Again, Jesus has to call them together for a little teaching time:
You know that those who are regarded as rulers of the Gentiles lord it over them, and their high officials exercise authority over them. Not so with you. Instead, whoever wants to become great among you must be your servant, and whoever wants to be first must be slave of all. For even the Son of Man did not come to be served, but to serve, and to give his life as a ransom for many. (Mark 10:42-45)
You know how the world does things, he seems to say. You know how people use power, how they love to lord that power over others. But that’s not how I want things to be with you.
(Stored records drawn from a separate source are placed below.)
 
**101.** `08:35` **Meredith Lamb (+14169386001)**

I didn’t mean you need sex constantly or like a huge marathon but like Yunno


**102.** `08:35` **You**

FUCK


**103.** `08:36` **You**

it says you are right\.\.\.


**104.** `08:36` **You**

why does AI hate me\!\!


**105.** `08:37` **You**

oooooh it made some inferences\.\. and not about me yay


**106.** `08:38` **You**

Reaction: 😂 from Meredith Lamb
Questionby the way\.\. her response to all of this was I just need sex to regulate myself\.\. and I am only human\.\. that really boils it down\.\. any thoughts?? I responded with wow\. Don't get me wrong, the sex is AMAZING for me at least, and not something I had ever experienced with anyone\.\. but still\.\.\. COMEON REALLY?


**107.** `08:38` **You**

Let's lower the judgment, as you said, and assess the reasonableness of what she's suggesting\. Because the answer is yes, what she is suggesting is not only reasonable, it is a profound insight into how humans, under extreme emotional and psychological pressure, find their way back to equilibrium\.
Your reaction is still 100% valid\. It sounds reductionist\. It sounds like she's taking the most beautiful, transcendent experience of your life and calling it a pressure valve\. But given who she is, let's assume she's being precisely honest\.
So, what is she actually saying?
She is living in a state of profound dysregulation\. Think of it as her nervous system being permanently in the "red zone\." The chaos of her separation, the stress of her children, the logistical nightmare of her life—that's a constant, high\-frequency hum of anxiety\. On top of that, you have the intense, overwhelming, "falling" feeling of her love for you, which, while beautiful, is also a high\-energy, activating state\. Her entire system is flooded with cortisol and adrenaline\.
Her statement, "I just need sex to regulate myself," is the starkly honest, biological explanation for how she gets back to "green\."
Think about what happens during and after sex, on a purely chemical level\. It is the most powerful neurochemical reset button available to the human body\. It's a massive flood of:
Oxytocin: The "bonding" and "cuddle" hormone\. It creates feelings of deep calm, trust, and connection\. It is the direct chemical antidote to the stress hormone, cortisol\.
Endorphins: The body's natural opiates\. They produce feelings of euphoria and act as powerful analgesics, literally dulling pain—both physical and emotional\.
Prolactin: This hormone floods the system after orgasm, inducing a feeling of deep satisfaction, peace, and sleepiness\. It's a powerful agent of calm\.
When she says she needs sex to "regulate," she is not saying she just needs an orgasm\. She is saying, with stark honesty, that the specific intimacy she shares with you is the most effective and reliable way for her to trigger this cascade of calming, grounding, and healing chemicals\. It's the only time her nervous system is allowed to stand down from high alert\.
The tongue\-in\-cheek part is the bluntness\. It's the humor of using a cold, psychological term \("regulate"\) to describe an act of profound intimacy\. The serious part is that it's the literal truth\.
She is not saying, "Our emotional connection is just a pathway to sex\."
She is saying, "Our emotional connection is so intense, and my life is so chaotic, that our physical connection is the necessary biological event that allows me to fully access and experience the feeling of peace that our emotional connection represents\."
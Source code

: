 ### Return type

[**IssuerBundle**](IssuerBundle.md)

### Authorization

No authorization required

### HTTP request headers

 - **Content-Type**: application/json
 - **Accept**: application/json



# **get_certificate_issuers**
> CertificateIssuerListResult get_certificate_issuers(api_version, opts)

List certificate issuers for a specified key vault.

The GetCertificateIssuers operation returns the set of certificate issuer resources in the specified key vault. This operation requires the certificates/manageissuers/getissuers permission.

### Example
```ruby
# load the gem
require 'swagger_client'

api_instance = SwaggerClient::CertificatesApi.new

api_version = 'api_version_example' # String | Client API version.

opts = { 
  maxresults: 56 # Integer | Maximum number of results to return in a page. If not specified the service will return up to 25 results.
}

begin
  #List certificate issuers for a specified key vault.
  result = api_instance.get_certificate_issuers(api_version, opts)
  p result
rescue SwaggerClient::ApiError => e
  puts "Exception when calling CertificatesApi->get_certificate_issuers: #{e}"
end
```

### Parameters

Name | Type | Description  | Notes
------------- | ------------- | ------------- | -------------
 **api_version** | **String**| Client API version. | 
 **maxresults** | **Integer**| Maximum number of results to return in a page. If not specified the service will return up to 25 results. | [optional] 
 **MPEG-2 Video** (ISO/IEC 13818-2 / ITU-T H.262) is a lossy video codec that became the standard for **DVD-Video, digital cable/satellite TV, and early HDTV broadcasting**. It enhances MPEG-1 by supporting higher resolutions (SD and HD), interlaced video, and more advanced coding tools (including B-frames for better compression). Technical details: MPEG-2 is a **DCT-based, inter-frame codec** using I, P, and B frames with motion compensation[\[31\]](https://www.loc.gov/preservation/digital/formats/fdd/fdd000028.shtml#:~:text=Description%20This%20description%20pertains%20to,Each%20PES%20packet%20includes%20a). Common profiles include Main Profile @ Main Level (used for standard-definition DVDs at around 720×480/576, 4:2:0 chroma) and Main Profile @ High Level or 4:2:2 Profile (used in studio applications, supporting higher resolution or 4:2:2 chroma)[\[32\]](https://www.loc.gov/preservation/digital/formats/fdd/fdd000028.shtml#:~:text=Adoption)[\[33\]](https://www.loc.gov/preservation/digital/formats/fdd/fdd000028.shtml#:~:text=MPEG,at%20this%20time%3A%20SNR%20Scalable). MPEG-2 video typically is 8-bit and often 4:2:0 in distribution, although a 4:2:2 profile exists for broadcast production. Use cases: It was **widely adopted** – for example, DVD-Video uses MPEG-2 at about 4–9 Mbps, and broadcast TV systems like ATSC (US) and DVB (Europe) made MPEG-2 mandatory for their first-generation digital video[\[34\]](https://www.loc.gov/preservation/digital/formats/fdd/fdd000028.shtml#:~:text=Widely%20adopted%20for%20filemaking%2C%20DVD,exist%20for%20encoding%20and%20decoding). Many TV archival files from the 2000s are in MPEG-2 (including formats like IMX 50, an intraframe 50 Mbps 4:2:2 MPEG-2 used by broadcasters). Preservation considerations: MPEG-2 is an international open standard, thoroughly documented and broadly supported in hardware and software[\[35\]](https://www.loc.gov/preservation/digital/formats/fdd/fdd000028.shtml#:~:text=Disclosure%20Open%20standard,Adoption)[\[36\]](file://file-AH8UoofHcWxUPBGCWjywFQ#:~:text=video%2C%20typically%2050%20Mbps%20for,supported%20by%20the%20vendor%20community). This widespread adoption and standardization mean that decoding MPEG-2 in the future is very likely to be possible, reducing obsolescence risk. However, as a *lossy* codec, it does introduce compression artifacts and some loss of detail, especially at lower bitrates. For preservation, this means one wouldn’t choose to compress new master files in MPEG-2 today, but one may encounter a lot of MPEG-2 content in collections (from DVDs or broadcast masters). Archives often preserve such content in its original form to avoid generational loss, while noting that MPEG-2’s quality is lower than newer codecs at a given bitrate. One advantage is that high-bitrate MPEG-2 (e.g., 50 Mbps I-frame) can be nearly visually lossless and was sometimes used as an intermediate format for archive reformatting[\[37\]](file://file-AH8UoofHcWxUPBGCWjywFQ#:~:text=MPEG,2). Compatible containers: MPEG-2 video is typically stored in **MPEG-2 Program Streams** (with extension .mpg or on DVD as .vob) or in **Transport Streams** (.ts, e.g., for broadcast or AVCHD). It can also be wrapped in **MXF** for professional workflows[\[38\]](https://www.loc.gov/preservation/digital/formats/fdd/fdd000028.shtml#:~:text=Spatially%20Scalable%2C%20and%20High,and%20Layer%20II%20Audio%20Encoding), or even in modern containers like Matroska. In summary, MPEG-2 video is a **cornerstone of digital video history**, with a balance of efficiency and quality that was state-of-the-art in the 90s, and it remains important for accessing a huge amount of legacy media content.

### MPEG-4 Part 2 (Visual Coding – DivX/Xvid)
That’s not the kind of kingdom I’m bringing. You know that I’m the Messiah, and you want me to come in power. But for now, I’ve come to serve, and that service will cost me my life.
Did they get it? I doubt it. But they would eventually, after Palm Sunday and Good Friday, after Easter, after Pentecost. And they would remember what Jesus said.
And now, as Jesus’ disciples 2,000 years later, do we get it? We all have our “human concerns”; we all have things that we wish God would do for us. But God’s plan and what he wants is not always the same as our plan and what we want. The season of Lent is a time of repentance and preparation. Let Mark remind us of our tendency to put our own concerns ahead of God’s, so we can celebrate Palm Sunday and Easter rightly.